Question

If $\dfrac{{{\log }_{10}}25}{{{\log }_{10}}5}={{\log }_{10}}x$, then the value of x is equal to
(a) 10
(b) 5
(c) 2
(d) 100

Answer 1

Hint: We start solving the problem by using the fact $\dfrac{{{\log }_{a}}b}{{{\log }_{a}}c}={{\log }_{c}}b$ for the left-hand side of the given equation. We then use the fact ${{\log }_{a}}{{b}^{n}}=n{{\log }_{a}}b$ to proceed through the problem. We then use ${{\log }_{a}}a=1$ to proceed further through the problem. We then use the fact that if ${{\log }_{a}}b=c$, then $b={{a}^{c}}$ and make necessary calculations to get the desired value of x.

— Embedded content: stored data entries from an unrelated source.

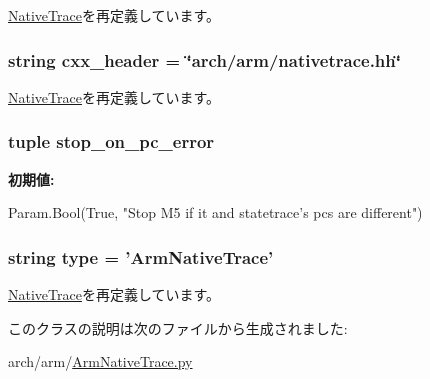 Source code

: \hyperlink{classNativeTrace_1_1NativeTrace_a58cd55cd4023648e138237cfc0822ae3}{NativeTrace}を再定義しています。\hypertarget{classArmNativeTrace_1_1ArmNativeTrace_a17da7064bc5c518791f0c891eff05fda}{
\subsubsection[{cxx\_\-header}]{\setlength{\rightskip}{0pt plus 5cm}string {\bf cxx\_\-header} = \char`\"{}arch/arm/nativetrace.hh\char`\"{}}}
\label{classArmNativeTrace_1_1ArmNativeTrace_a17da7064bc5c518791f0c891eff05fda}


\hyperlink{classNativeTrace_1_1NativeTrace_a17da7064bc5c518791f0c891eff05fda}{NativeTrace}を再定義しています。\hypertarget{classArmNativeTrace_1_1ArmNativeTrace_a537ebf35caf142e3300d5be26feb06f9}{
\subsubsection[{stop\_\-on\_\-pc\_\-error}]{\setlength{\rightskip}{0pt plus 5cm}tuple {\bf stop\_\-on\_\-pc\_\-error}}}
\label{classArmNativeTrace_1_1ArmNativeTrace_a537ebf35caf142e3300d5be26feb06f9}
{\bfseries 初期値:}
\begin{DoxyCode}
Param.Bool(True,
            "Stop M5 if it and statetrace's pcs are different")
\end{DoxyCode}
\hypertarget{classArmNativeTrace_1_1ArmNativeTrace_acce15679d830831b0bbe8ebc2a60b2ca}{
\subsubsection[{type}]{\setlength{\rightskip}{0pt plus 5cm}string {\bf type} = '{\bf ArmNativeTrace}'}}
\label{classArmNativeTrace_1_1ArmNativeTrace_acce15679d830831b0bbe8ebc2a60b2ca}


\hyperlink{classNativeTrace_1_1NativeTrace_acce15679d830831b0bbe8ebc2a60b2ca}{NativeTrace}を再定義しています。

このクラスの説明は次のファイルから生成されました:\begin{DoxyCompactItemize}
\item 
arch/arm/\hyperlink{ArmNativeTrace_8py}{ArmNativeTrace.py}\end{DoxyCompactItemize}
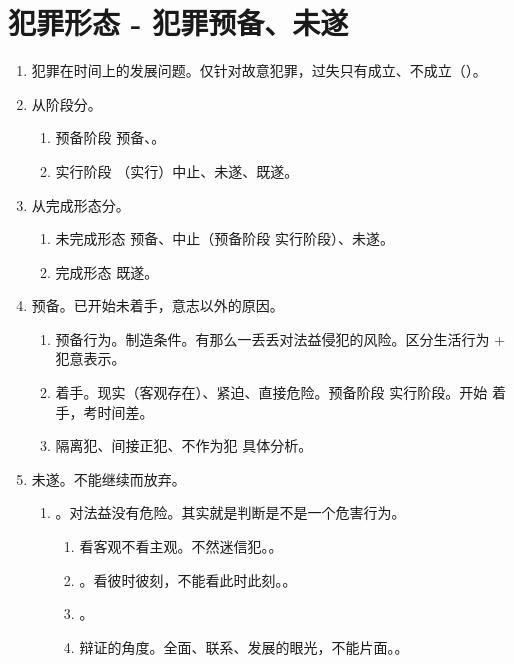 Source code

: \section{犯罪形态 - 犯罪预备、未遂}
\begin{enumerate}
  \item 犯罪在时间上的发展问题。仅针对故意犯罪，过失只有成立、不成立（）。
  \item 从阶段分。
        \begin{enumerate}
          \item 预备阶段 \yjt 预备、。
          \item 实行阶段 \yjt（实行）中止、未遂、既遂。
        \end{enumerate}
  \item 从完成形态分。
        \begin{enumerate}
          \item 未完成形态 \yjt 预备、中止（预备阶段 \hz 实行阶段）、未遂。
          \item 完成形态 \yjt 既遂。
        \end{enumerate}
  \item 预备。已开始未着手，意志以外的原因。
        \begin{enumerate}
          \item 预备行为。制造条件。有那么一丢丢对法益侵犯的风险。区分生活行为 + 犯意表示。
          \item 着手。现实（客观存在）、紧迫、直接危险。预备阶段 \yjt 实行阶段。开始 \bdy 着手，考时间差。
          \item 隔离犯、间接正犯、不作为犯 \yjt 具体分析。
        \end{enumerate}
  \item 未遂。不能继续而放弃。
        \begin{enumerate}
          \item {}。对法益没有危险。其实就是判断是不是一个危害行为。
                \begin{enumerate}
                  \item 看客观不看主观。不然迷信犯。。
                  \item {}。看彼时彼刻，不能看此时此刻。。
                  \item {}。
                  \item 辩证的角度。全面、联系、发展的眼光，不能片面。。
                \end{enumerate}
        \end{enumerate}
\end{enumerate}
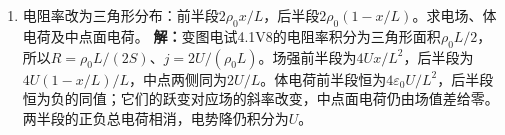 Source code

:\documentclass[UTF8,fontset=fandol,a4paper,11pt]{ctexart}
\begin{document}
\begin{enumerate}
\item 电阻率改为三角形分布：前半段$2\rho_0x/L$，后半段$2\rho_0(1-x/L)$。求电场、体电荷及中点面电荷。
\textbf{解：}变图电试4.1V8的电阻率积分为三角形面积$\rho_0L/2$，所以$R=\rho_0L/(2S)$、$j=2U/(\rho_0L)$。场强前半段为$4Ux/L^2$，后半段为$4U(1-x/L)/L$，中点两侧同为$2U/L$。体电荷前半段恒为$4\varepsilon_0U/L^2$，后半段恒为负的同值；它们的跃变对应场的斜率改变，中点面电荷仍由场值差给零。两半段的正负总电荷相消，电势降仍积分为$U$。
\begin{center}\begin{minipage}{.98\linewidth}\centering
{}
\end{minipage}
\end{center}
\end{enumerate}
\end{document}
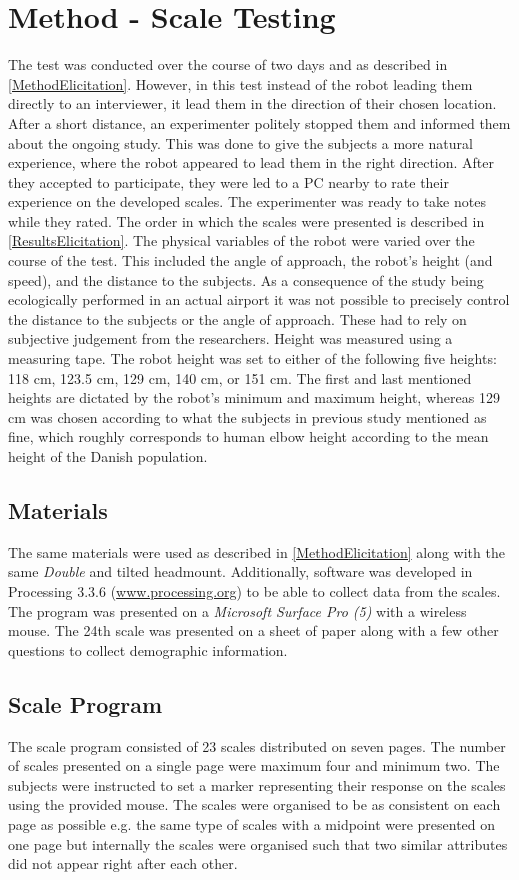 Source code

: \section{Method - Scale Testing}
\label{Method2}
The test was conducted over the course of two days and as described in \autoref{MethodElicitation}. However, in this test instead of the robot leading them directly to an interviewer, it lead them in the direction of their chosen location. After a short distance, an experimenter politely stopped them and informed them about the ongoing study. This was done to give the subjects a more natural experience, where the robot appeared to lead them in the right direction. After they accepted to participate, they were led to a PC nearby to rate their experience on the developed scales. The experimenter was ready to take notes while they rated. The order in which the scales were presented is described in \autoref{ResultsElicitation}. The physical variables of the robot were varied over the course of the test. This included the angle of approach, the robot's height (and speed), and the distance to the subjects. As a consequence of the study being ecologically performed in an actual airport it was not possible to precisely control the distance to the subjects or the angle of approach. These had to rely on subjective judgement from the researchers. Height was measured using a measuring tape. The robot height was set to either of the following five heights: 118 cm, 123.5 cm, 129 cm, 140 cm, or 151 cm. The first and last mentioned heights are dictated by the robot's minimum and maximum height, whereas 129 cm was chosen according to what the subjects in previous study mentioned as fine, which roughly corresponds to human elbow height according to the mean height of the Danish population. 

\subsection{Materials}
The same materials were used as described in \autoref{MethodElicitation} along with the same \textit{Double} and tilted headmount. Additionally, software was developed in Processing 3.3.6 (\url{www.processing.org}) to be able to collect data from the scales. The program was presented on a \textit{Microsoft Surface Pro (5)} with a wireless mouse. The 24th scale was presented on a sheet of paper along with a few other questions to collect demographic information.

\subsection{Scale Program}
The scale program consisted of 23 scales distributed on seven pages. The number of scales presented on a single page were maximum four and minimum two. The subjects were instructed to set a marker representing their response on the scales using the provided mouse. The scales were organised to be as consistent on each page as possible e.g. the same type of scales with a midpoint were presented on one page but internally the scales were organised such that two similar attributes did not appear right after each other.

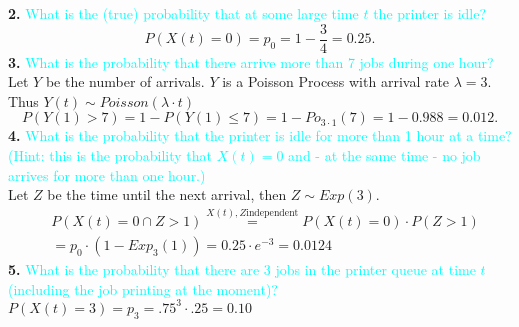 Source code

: \documentclass[20pt,landscape]{foils}
\newcommand{\no}{\noindent}
\begin{document}
\no \textbf{2.}   {\textcolor{cyan}{What is the (true) probability that at some large time $t$ the printer is idle?}} 
\[
P(X(t) = 0) = p_0 = 1 - \frac{3}{4} = 0.25.
\]
\no \textbf{3.}   {\textcolor{cyan}{What is the probability that there arrive more than 7 jobs during one hour?}}\\[.1in]
\no Let $Y$ be the number of arrivals. $Y$ is a Poisson Process with arrival rate $\lambda = 3$. Thus  $Y(t) \sim Poisson(\lambda \cdot t)$
$$P(Y(1) > 7 ) = 1 - P(Y(1) \le 7) = 1 - Po_{3 \cdot 1} (7) = 1 - 0.988 = 0.012.$$ 
\newpage
\no \textbf{4.}  {\textcolor{cyan}{What is the probability that the printer is idle for more than 1 hour at a time? (Hint: this is the probability that $X(t) = 0$ and - at the same time - no job arrives for more than one hour.)}}\\[.1in]
Let $Z$ be the time until the next arrival, then  $Z \sim Exp(3)$.\\[-.3in]
\begin{align*}
&P( X(t) = 0 \cap Z > 1) \stackrel{X(t), Z \text{independent}}{=} P( X(t) = 0) \cdot P(Z > 1)\\
 &= p_0 \cdot (1 - Exp_3 (1)) = 0.25 \cdot e^{-3} = 0.0124
\end{align*}
\no \textbf{5.}  {\textcolor{cyan}{What is the probability that there are 3 jobs in the printer queue at time $t$ (including the job printing at the moment)?}}\\[.1in]
\no \hspace*{2in} $P(X(t) = 3) = p_3 = .75^3 \cdot .25 = 0.10$\\[.1in]
\end{document}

Complete step-by-step answer:
According to the problem, we have the value of $\dfrac{{{\log }_{10}}25}{{{\log }_{10}}5}$ equals ${{\log }_{10}}x$. We need to find the value of x.
We have $\dfrac{{{\log }_{10}}25}{{{\log }_{10}}5}={{\log }_{10}}x$ ---(1).
We know that $\dfrac{{{\log }_{a}}b}{{{\log }_{a}}c}={{\log }_{c}}b$ for positive values of ‘a’ (except1), ‘b’ and ‘c’ (except1). We use this result in equation (1).
$\Rightarrow {{\log }_{5}}25={{\log }_{10}}x$.
$\Rightarrow {{\log }_{5}}{{5}^{2}}={{\log }_{10}}x$ ---(2).
We know that ${{\log }_{a}}{{b}^{n}}=n{{\log }_{a}}b$for positive values of ‘a’ (except 1) and ‘b’. We use this result in equation (2).
$\Rightarrow 2{{\log }_{5}}5={{\log }_{10}}x$ ---(3).
We know that ${{\log }_{a}}a=1$ for any positive value of ‘a’ (except 1). We use this result in equation (3).
$\Rightarrow 2\times 1={{\log }_{10}}x$.
$\Rightarrow 2={{\log }_{10}}x$ ---(4).
We know that if ${{\log }_{a}}b=c$, then $b={{a}^{c}}$ for any positive values of ‘a’ (except 1) and ‘b’. We use this result in equation (4).
$\Rightarrow x={{10}^{2}}$.
$\Rightarrow x=100$.
We have found the value of x as 100.
∴ The value of x is 100.
The correct option for the given problem is (d).

Note: Before solving the problem, we need to make sure that the base and number that we are applying log are positive. Because logarithms apply only for the positive base (except 1). We should not directly divide the numbers that were not present in base i.e., $\dfrac{{{\log }_{a}}x}{{{\log }_{a}}y}\ne {{\log }_{a}}\left( \dfrac{x}{y} \right)$. Similarly, we can expect problems that require use of multiplication and division properties of logarithms.